BEGIN

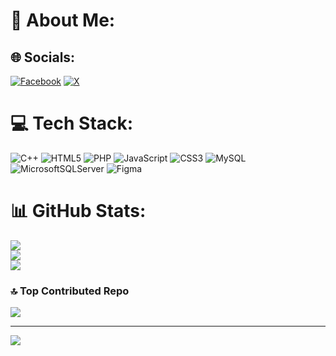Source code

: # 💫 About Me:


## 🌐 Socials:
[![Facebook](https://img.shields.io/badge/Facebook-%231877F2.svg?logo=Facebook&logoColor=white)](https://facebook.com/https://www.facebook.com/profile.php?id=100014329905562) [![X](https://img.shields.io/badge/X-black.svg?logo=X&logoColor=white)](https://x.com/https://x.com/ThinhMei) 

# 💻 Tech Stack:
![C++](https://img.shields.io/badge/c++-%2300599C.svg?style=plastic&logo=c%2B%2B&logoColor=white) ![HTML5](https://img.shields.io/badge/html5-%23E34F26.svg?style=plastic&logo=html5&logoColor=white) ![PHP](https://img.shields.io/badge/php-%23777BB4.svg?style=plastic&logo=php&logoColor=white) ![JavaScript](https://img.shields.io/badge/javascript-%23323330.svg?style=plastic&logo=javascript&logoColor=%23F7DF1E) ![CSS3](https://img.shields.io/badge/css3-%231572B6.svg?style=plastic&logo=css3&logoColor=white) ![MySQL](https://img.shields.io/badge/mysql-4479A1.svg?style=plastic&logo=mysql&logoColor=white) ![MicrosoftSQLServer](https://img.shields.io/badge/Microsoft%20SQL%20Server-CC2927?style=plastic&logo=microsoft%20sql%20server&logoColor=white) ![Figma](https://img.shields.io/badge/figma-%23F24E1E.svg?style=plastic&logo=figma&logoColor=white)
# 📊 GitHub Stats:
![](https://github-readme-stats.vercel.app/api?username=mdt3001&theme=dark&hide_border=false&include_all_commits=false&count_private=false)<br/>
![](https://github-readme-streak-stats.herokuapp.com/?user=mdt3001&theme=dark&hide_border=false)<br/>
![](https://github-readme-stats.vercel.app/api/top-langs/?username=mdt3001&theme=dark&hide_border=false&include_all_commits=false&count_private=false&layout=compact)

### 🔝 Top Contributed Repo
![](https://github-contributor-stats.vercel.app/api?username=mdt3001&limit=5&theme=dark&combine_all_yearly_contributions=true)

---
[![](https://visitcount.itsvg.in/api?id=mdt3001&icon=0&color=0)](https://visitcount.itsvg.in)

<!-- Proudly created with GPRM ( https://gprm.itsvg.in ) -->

END
BEGIN

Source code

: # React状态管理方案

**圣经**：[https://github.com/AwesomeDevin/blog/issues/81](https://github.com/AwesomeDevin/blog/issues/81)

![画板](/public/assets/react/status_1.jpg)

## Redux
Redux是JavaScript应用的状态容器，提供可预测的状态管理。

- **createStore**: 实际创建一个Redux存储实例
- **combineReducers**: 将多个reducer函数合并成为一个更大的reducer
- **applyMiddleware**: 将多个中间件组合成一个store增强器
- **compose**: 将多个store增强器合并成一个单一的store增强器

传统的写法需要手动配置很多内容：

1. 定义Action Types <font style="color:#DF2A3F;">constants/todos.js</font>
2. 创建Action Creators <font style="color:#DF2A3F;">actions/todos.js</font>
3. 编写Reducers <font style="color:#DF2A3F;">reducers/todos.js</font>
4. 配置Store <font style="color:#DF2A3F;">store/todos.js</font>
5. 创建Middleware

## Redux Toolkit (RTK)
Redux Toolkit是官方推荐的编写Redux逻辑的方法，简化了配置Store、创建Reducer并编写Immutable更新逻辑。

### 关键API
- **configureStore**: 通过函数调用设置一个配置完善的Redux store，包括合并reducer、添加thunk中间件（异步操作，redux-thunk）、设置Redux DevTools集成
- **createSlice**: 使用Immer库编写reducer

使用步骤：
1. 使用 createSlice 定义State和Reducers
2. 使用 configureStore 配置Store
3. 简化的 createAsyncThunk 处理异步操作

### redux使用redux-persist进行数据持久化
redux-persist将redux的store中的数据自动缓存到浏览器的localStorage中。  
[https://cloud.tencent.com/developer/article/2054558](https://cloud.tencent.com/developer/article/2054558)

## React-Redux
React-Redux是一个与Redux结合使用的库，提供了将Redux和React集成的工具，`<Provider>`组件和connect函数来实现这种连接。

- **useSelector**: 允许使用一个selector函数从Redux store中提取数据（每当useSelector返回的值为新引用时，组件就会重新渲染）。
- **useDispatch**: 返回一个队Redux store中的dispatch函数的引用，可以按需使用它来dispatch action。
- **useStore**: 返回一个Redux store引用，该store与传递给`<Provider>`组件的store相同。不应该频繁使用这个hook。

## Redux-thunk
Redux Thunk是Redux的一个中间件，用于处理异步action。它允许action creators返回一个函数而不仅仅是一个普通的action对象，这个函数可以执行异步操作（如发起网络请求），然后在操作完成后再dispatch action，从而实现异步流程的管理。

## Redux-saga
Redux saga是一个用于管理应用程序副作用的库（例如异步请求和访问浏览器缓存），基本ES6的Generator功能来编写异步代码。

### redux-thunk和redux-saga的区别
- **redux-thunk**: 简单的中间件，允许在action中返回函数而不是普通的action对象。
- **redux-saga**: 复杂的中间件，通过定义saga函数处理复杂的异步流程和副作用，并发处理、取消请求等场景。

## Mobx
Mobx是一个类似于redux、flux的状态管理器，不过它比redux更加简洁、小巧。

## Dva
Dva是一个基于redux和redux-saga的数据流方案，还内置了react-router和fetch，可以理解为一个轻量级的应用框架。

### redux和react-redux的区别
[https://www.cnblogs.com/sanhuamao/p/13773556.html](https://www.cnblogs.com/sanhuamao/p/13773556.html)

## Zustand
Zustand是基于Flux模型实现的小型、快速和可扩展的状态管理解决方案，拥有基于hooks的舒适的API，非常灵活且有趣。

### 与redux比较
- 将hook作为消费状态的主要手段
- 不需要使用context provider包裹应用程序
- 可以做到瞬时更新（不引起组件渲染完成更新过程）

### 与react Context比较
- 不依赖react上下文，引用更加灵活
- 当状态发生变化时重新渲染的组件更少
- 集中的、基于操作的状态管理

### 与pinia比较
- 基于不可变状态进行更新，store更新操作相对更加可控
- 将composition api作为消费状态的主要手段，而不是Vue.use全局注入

END

▶ **WHAT TO PRODUCE**
In the records above, find every line that contains the word "itsvg" and copy it.

▶ **ANSWER SPACE**
[![](https://visitcount.itsvg.in/api?id=mdt3001&icon=0&color=0)](https://visitcount.itsvg.in)
<!-- Proudly created with GPRM ( https://gprm.itsvg.in ) -->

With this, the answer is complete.